Uwaga, utwór może zawierać treści przeznaczone tylko dla osób pełnoletnich!

Błazenada

Byłem błaznem na zamku króla,

teksty sypałem jak magik z rękawa.

Czasem w króla też celowałem,

lecz znałem granice — żelazna zasada.

Żartując z niego, czułem napięcie,

stryczek widziałem już na swej szyi.

Wiem, że miał błaznów wiecznie smutnych,

moich żartów w ogóle nie kminili.

Bo gdybym powiedział coś chujowego,

to w tym żarcie dawno bym zginął.

Ci, co stali w kolejce po mnie,

źle skończyli — z królem, z pustą miną.

Zostałby co trzeci albo nikt,

króla chłopcem do bicia.

Lecz wtedy już ich nie było,

król bił dalej — zmienił przyzwyczajenia życia.

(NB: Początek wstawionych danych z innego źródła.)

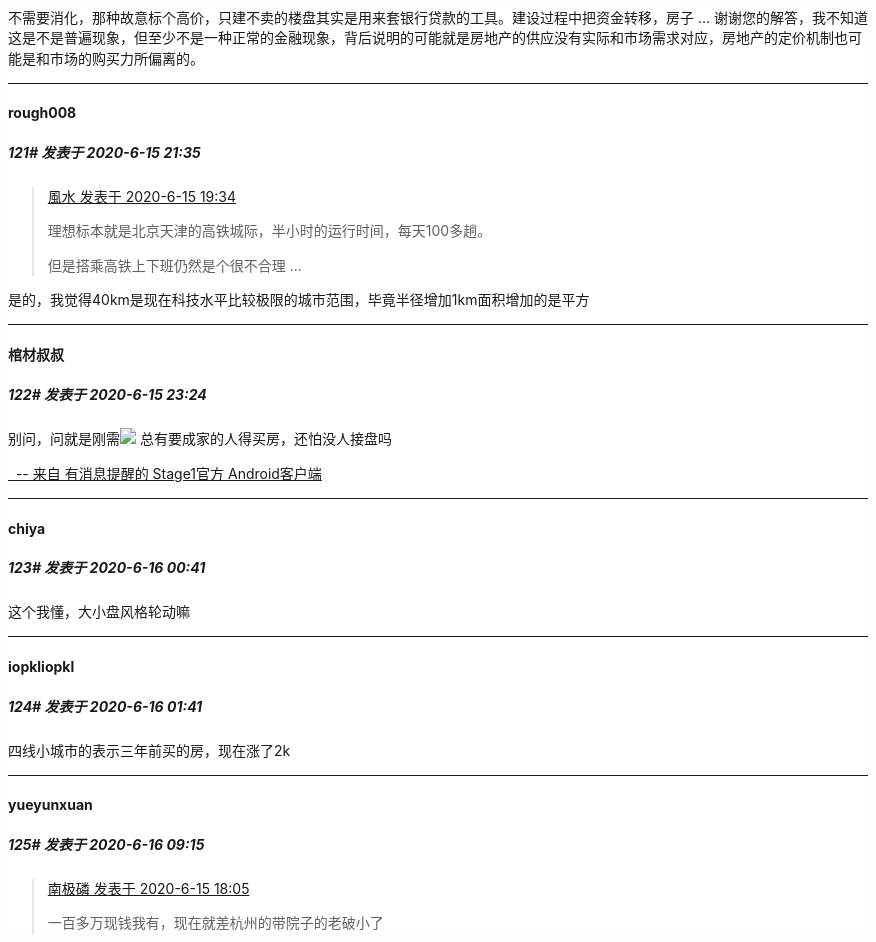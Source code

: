 不需要消化，那种故意标个高价，只建不卖的楼盘其实是用来套银行贷款的工具。建设过程中把资金转移，房子 ...</blockquote>
谢谢您的解答，我不知道这是不是普遍现象，但至少不是一种正常的金融现象，背后说明的可能就是房地产的供应没有实际和市场需求对应，房地产的定价机制也可能是和市场的购买力所偏离的。


-----

####  rough008  
##### 121#       发表于 2020-6-15 21:35


<blockquote><a href="httphttps://bbs.saraba1st.com/2b/forum.php?mod=redirect&amp;goto=findpost&amp;pid=47816688&amp;ptid=1941706" target="_blank">風水 发表于 2020-6-15 19:34</a>

理想标本就是北京天津的高铁城际，半小时的运行时间，每天100多趟。

但是搭乘高铁上下班仍然是个很不合理 ...</blockquote>
是的，我觉得40km是现在科技水平比较极限的城市范围，毕竟半径增加1km面积增加的是平方


-----

####  棺材叔叔  
##### 122#       发表于 2020-6-15 23:24


别问，问就是刚需<img src="https://static.saraba1st.com/image/smiley/face2017/019.png" referrerpolicy="no-referrer">
总有要成家的人得买房，还怕没人接盘吗

[  -- 来自 有消息提醒的 Stage1官方 Android客户端](https://www.coolapk.com/apk/140634)


-----

####  chiya  
##### 123#       发表于 2020-6-16 00:41


这个我懂，大小盘风格轮动嘛


-----

####  iopkliopkl  
##### 124#       发表于 2020-6-16 01:41


四线小城市的表示三年前买的房，现在涨了2k


-----

####  yueyunxuan  
##### 125#       发表于 2020-6-16 09:15


<blockquote><a href="httphttps://bbs.saraba1st.com/2b/forum.php?mod=redirect&amp;goto=findpost&amp;pid=47815627&amp;ptid=1941706" target="_blank">南极磷 发表于 2020-6-15 18:05</a>

一百多万现钱我有，现在就差杭州的带院子的老破小了
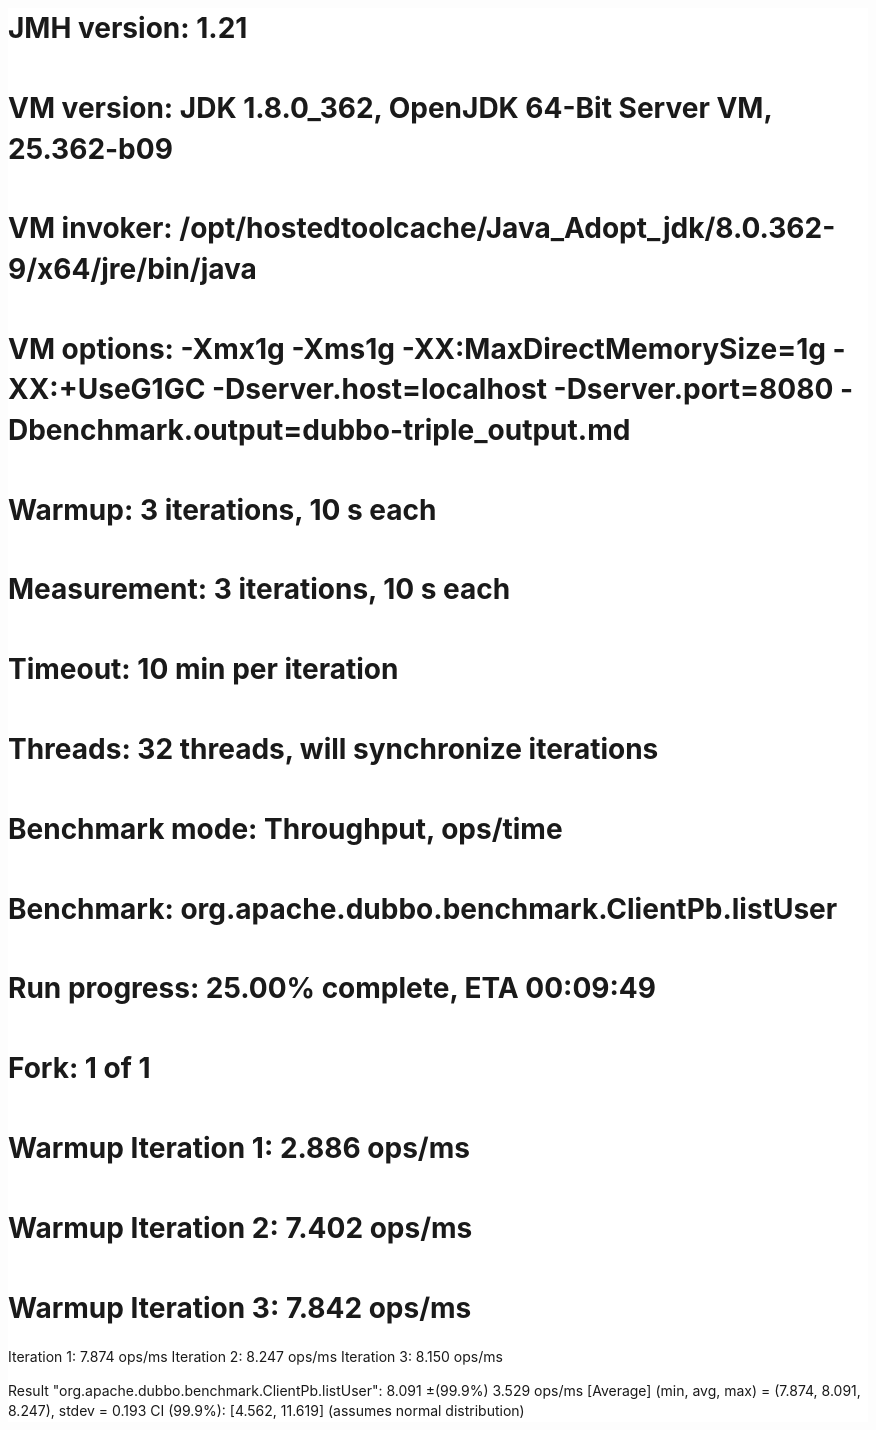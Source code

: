 
# JMH version: 1.21
# VM version: JDK 1.8.0_362, OpenJDK 64-Bit Server VM, 25.362-b09
# VM invoker: /opt/hostedtoolcache/Java_Adopt_jdk/8.0.362-9/x64/jre/bin/java
# VM options: -Xmx1g -Xms1g -XX:MaxDirectMemorySize=1g -XX:+UseG1GC -Dserver.host=localhost -Dserver.port=8080 -Dbenchmark.output=dubbo-triple_output.md
# Warmup: 3 iterations, 10 s each
# Measurement: 3 iterations, 10 s each
# Timeout: 10 min per iteration
# Threads: 32 threads, will synchronize iterations
# Benchmark mode: Throughput, ops/time
# Benchmark: org.apache.dubbo.benchmark.ClientPb.listUser

# Run progress: 25.00% complete, ETA 00:09:49
# Fork: 1 of 1
# Warmup Iteration   1: 2.886 ops/ms
# Warmup Iteration   2: 7.402 ops/ms
# Warmup Iteration   3: 7.842 ops/ms
Iteration   1: 7.874 ops/ms
Iteration   2: 8.247 ops/ms
Iteration   3: 8.150 ops/ms


Result "org.apache.dubbo.benchmark.ClientPb.listUser":
  8.091 ±(99.9%) 3.529 ops/ms [Average]
  (min, avg, max) = (7.874, 8.091, 8.247), stdev = 0.193
  CI (99.9%): [4.562, 11.619] (assumes normal distribution)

Był u niego rycerz w lichej zbroi,

chyba wziął go król za karę.

Z niego się śmiałem, tamtych się bałem,

zrobiłem z niego ofiarę — wiarę.

Nazwałem go Zawisza Rudy,

nie wiedziałem jeszcze wtedy tego,

że rudy przyprawiał królowi rogi —

prawda boli, wyjdzie, panie kolego.

Urodził się królowi syn,

następca tronu, dziedzic fortuny.

A ja w tym czasie rzuciłem żart,

ostatni — ponury, bez nuty dumy.

Gdy ujrzałem dzieciaka króla,

najpierw był śmiech, a potem tortury.

Mały był jak Zawisza,

król był wielki — nie rudy, nie tej postury.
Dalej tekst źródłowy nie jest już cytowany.